Banksia baxteri, commonly known as Baxter's banksia or bird's nest banksia, is a species of shrub that is endemic to Western Australia. It has greyish brown bark, hairy stems, deeply serrated leaves with triangular lobes and lemon-yellow flowers in an oval flower spike that grows on the end of branches.

==Description==
Banksia baxteri is an erect shrub that typically groups to a height of 1–5 m and that does not form a lignotuber. The branchlets and leaves are densely covered with woolly, white hairs when young. The leaves are wedge-shaped, 70–170 mm long and 25–75 mm wide in outline on a petiole 5–15 mm long, divided to the midlobe with between four and seven triangular lobes on each side surrounded by V-shaped spaces. The flowers are arranged in a broad oval inflorescence 75–86 mm wide on the ends of branches, the individual flowers lemon-yellow with a perianth 39–43 mm long and the pistil 42–49 mm long. Flowering occurs from December to May but mainly from January to March. Only a few follicles 35–42 mm long, 17–22 mm high and 15–20 mm wide develop surrounded by the old flowers.

==Taxonomy and naming==
Banksia baxteri was first formally described in 1830 by Robert Brown in the supplement to his Prodromus.
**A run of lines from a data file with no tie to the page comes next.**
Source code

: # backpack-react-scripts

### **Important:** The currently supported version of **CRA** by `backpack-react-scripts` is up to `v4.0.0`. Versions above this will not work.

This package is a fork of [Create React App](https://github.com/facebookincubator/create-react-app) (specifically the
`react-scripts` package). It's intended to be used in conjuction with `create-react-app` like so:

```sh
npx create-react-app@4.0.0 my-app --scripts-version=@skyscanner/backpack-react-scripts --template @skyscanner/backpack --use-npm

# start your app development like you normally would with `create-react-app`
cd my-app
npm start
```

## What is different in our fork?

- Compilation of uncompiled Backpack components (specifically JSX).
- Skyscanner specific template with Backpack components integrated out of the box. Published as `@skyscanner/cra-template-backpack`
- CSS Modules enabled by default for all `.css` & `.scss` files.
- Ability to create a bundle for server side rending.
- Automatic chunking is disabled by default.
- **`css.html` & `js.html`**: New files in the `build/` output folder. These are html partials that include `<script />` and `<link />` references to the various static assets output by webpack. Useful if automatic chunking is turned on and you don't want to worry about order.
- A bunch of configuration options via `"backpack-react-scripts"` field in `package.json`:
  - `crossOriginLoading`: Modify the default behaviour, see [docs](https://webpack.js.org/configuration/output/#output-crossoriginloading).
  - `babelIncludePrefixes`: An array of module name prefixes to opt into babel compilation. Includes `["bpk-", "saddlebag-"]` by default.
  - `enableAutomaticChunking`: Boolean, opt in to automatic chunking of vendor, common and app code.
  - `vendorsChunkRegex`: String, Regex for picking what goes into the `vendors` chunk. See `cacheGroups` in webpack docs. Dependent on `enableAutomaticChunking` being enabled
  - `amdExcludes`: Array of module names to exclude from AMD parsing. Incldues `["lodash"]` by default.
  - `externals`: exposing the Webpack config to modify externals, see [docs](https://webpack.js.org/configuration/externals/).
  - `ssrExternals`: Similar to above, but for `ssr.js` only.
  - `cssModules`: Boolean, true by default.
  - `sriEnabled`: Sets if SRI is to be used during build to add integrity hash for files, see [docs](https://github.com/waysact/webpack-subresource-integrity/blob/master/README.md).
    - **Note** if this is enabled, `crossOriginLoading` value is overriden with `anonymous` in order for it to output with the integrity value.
The type specimens were collected by William Baxter in the mountains near King George Sound in 1829.

In 1891, Otto Kuntze, in his Revisio Generum Plantarum, rejected the generic name Banksia L.f., on the grounds that the name Banksia had previously been published in 1776 as Banksia J.R.Forst & G.Forst, referring to the genus now known as Pimelea. Kuntze proposed Sirmuellera as an alternative, referring to this species as Sirmuellera baxteri. This application of the principle of priority was largely ignored by Kuntze's contemporaries, and Banksia L.f. was formally conserved and Sirmuellera rejected in 1940.

==Distribution and habitat==
Baxter's banksia grows with other shrubs such as Lambertia inermis, usually in deep sand and mostly occurs within 50 km of the coast between East Mount Barren and Israelite Bay.

==Conservation status==
This banksia is classified as "not threatened" by the Western Australian Government Department of Parks and Wildlife.

==Ecology==
A 1980 field study at Cheyne Beach showed it to be pollinated by the New Holland honeyeater and white-cheeked honeyeater.
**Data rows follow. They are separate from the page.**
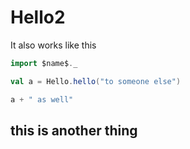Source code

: # Hello2

It also works like this

```scala
import $name$._

val a = Hello.hello("to someone else")

a + " as well"
```

## this is another thing
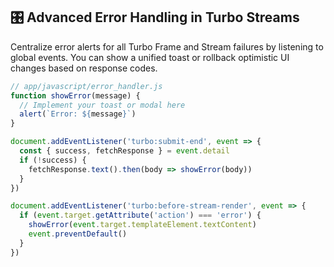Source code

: ## 🎛️ Advanced Error Handling in Turbo Streams
Centralize error alerts for all Turbo Frame and Stream failures by listening to global events. You can show a unified toast or rollback optimistic UI changes based on response codes.

```javascript
// app/javascript/error_handler.js
function showError(message) {
  // Implement your toast or modal here
  alert(`Error: ${message}`)
}

document.addEventListener('turbo:submit-end', event => {
  const { success, fetchResponse } = event.detail
  if (!success) {
    fetchResponse.text().then(body => showError(body))
  }
})

document.addEventListener('turbo:before-stream-render', event => {
  if (event.target.getAttribute('action') === 'error') {
    showError(event.target.templateElement.textContent)
    event.preventDefault()
  }
})
```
Banksia baxteri is serotinous, that is, it has an aerial seed bank in its canopy in the form of the follicles of the old flower spikes. These are opened with fire and release seed in large numbers, which germinate and grow after rain. Seed can last for many years; old spikes 9 to 12 years old have been found to have seed that remains 100% viable.

==Use in horticulture==
Seeds do not require any treatment, and take 21 to 42 days to germinate.